[Collected data]
* * * *
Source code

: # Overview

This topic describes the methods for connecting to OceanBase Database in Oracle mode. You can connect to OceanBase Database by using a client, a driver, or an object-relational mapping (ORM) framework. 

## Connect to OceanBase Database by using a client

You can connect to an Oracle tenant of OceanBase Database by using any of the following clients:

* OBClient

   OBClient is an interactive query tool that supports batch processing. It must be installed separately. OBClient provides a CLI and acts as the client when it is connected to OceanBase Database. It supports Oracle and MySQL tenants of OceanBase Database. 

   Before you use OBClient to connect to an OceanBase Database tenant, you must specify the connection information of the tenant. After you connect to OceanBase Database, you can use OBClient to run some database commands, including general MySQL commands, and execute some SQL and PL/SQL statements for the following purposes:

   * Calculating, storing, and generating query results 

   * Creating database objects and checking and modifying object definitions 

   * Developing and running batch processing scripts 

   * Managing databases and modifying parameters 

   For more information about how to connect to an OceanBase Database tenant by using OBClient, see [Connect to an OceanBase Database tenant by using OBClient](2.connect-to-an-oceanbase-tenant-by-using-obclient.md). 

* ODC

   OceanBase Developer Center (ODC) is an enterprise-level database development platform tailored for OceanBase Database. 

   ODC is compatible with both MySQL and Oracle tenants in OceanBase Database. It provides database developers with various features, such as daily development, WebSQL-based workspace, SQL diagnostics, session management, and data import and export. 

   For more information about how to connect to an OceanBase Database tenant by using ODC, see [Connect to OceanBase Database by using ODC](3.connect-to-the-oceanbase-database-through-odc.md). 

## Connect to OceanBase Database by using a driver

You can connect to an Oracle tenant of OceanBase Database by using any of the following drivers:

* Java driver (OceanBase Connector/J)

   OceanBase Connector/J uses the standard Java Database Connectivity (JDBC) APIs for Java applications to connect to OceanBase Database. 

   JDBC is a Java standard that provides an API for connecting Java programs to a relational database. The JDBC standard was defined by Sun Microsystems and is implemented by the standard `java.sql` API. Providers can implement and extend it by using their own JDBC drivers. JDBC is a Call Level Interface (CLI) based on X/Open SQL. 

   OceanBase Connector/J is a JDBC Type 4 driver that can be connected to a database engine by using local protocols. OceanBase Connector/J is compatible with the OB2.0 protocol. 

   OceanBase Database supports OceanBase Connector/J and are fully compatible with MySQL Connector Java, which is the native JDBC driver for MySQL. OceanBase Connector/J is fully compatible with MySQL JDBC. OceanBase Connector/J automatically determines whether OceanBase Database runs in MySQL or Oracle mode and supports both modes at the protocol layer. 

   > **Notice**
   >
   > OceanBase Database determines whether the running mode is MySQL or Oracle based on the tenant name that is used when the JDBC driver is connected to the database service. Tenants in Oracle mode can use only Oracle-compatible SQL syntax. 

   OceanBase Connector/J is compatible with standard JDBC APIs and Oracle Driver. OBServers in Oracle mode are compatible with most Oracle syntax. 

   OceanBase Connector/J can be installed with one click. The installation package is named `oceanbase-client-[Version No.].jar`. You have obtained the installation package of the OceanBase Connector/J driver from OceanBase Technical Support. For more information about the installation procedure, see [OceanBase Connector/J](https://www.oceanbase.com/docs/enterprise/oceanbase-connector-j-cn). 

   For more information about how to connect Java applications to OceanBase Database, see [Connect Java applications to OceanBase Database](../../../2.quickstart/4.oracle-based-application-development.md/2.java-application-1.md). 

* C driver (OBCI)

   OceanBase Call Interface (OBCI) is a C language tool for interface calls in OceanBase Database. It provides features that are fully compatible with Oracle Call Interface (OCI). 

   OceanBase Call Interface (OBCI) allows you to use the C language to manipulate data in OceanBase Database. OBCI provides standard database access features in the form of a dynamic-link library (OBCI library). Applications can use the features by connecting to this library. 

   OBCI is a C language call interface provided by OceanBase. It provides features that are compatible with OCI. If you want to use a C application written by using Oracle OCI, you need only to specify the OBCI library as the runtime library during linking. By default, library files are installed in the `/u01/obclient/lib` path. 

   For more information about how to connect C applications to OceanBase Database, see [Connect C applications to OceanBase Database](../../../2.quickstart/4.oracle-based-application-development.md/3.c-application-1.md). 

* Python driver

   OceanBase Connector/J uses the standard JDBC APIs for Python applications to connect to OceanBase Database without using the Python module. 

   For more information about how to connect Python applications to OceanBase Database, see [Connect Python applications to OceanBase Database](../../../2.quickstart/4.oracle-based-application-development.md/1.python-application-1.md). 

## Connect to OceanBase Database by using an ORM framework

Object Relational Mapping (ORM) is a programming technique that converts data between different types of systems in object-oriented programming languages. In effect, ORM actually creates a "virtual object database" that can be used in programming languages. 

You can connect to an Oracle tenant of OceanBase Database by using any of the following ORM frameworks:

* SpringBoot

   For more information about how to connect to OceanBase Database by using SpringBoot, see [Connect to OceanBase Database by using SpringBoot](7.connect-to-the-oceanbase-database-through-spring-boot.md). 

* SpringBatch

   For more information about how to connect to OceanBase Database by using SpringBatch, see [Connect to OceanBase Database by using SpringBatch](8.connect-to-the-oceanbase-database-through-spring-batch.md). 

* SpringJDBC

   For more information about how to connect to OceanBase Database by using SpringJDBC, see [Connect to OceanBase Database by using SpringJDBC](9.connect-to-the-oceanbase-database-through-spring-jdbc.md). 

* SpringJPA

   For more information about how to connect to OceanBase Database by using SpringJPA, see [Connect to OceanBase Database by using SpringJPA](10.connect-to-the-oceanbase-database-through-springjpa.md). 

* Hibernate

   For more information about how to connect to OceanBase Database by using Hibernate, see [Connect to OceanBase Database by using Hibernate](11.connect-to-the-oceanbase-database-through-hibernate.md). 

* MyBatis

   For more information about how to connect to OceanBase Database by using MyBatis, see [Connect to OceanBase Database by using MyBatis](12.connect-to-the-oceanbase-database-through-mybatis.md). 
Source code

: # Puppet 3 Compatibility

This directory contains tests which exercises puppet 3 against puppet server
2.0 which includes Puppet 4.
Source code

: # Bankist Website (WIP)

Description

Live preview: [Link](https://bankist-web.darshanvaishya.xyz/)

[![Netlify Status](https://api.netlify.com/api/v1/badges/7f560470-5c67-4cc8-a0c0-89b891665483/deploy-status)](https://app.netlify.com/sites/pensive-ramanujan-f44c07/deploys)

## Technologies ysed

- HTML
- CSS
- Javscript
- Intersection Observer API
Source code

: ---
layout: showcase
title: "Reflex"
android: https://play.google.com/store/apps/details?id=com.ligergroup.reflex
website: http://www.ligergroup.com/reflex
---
* * * *
* **TASK INSTRUCTIONS**:
Tally the lines of the records that hold the word "processing" and output only the total.

* **SOLUTION**:
2